SAN FRANCISCO—Oracle has been accused of being late to the party when it comes to cloud computing—almost 10 years too late—but now the company is moving like Olympic champion sprinter Usain Bolt rounding the turn in the 200-meter sprint.
The Silicon Valley stalwart and its irrepressible Executive Chairman Larry Ellison are as confident and brash about their cloud strategy as the perennial gold-winning Jamaican runner crossing the finish line with another victory.
In keynotes here at the Oracle World conference this week, Ellison called out cloud competitor Amazon Web Services on several counts by virtually announcing the end of AWS' reign at the top of the cloud infrastructure services market.
"Amazon's lead is over," he said, and followed that up with attacks on AWS' database services. AWS is "20 years behind" Oracle on several fundamental database functions, Ellison said, as he asserted that Oracle's database performance soundly beats AWS' Redshift and Aurora databases in benchmark tests. Ellison noted that the Oracle Cloud Database will run in any cloud, while AWS' databases are locked into the AWS infrastructure.
Over the years Ellison has made bold statements and predictions, famously mocking cloud computing eight years ago. But this week's claims are not lip service: Oracle is as focused and as deadly serious as they have ever been.
"Have no doubt that Oracle is in this with a mission and a purpose," said Don Johnson, an ex-Amazon Web Services executive and now Oracle vice president of engineering in charge of building out the company’s new bare metal cloud service. "We have a forward-leaning, innovative approach to doing this. We have the know-how, the skill set, and we're coming in fast, weapons hot. So pay attention."
Johnson is among more than 400 engineers Oracle has hired away from AWS, Microsoft Azure, the Google Cloud Platform and other vendors during the past two years to lead the effort to build the second-generation public cloud, a term that reflects Oracle's contention AWS is based on "first-generation" cloud technologies.
Building on a Clean Slate
If Amazon Web Services had the classic first-move advantage in public cloud computing by essentially inventing the cloud infrastructure services market, then Oracle has the second-mover advantage.

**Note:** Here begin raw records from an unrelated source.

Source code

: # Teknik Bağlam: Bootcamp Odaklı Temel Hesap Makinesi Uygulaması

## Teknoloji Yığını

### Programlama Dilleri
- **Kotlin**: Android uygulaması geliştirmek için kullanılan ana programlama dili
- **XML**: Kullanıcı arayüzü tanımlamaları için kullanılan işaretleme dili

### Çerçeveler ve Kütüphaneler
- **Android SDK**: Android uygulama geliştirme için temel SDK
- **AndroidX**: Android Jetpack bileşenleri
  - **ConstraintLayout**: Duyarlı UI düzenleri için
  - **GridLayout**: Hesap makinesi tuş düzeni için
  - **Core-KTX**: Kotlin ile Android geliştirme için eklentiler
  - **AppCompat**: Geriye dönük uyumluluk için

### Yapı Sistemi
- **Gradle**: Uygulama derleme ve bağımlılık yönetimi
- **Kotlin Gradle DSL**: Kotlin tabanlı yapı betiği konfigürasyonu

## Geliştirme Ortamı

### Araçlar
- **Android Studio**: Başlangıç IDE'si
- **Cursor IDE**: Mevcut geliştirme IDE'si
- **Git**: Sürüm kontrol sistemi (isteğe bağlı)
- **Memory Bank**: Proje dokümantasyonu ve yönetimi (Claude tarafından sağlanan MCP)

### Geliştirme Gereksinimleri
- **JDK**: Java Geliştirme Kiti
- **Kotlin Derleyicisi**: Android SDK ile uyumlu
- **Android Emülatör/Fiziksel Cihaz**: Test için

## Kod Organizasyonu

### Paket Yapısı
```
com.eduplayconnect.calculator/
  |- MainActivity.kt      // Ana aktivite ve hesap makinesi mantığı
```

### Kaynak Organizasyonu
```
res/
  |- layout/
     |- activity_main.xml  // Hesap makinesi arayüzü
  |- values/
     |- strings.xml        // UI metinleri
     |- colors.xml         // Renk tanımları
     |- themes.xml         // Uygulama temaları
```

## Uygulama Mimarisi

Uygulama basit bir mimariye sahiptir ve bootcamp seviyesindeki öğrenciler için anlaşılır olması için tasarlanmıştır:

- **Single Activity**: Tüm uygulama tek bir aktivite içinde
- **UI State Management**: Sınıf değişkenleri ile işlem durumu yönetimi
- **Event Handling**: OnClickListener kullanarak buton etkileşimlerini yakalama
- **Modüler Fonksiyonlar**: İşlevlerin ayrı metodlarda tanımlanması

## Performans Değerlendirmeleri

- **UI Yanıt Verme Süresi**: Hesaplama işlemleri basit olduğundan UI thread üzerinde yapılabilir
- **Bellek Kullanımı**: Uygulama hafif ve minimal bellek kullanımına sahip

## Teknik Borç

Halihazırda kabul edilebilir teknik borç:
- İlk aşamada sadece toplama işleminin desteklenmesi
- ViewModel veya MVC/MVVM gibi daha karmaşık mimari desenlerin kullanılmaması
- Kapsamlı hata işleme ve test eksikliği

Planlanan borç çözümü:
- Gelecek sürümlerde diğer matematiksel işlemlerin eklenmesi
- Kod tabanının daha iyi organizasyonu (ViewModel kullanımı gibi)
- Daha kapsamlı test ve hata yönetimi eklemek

It is seeking to improve the fundamental infrastructure design, network virtualization and management to improve performance, security and scalability, said Deepak Patil Oracle's vice president of development. Patil said he joined Oracle earlier this year after leading the development of Azure because of the irresistible allure of having "done all of this for the past decade and wanting to try it again with a clean slate."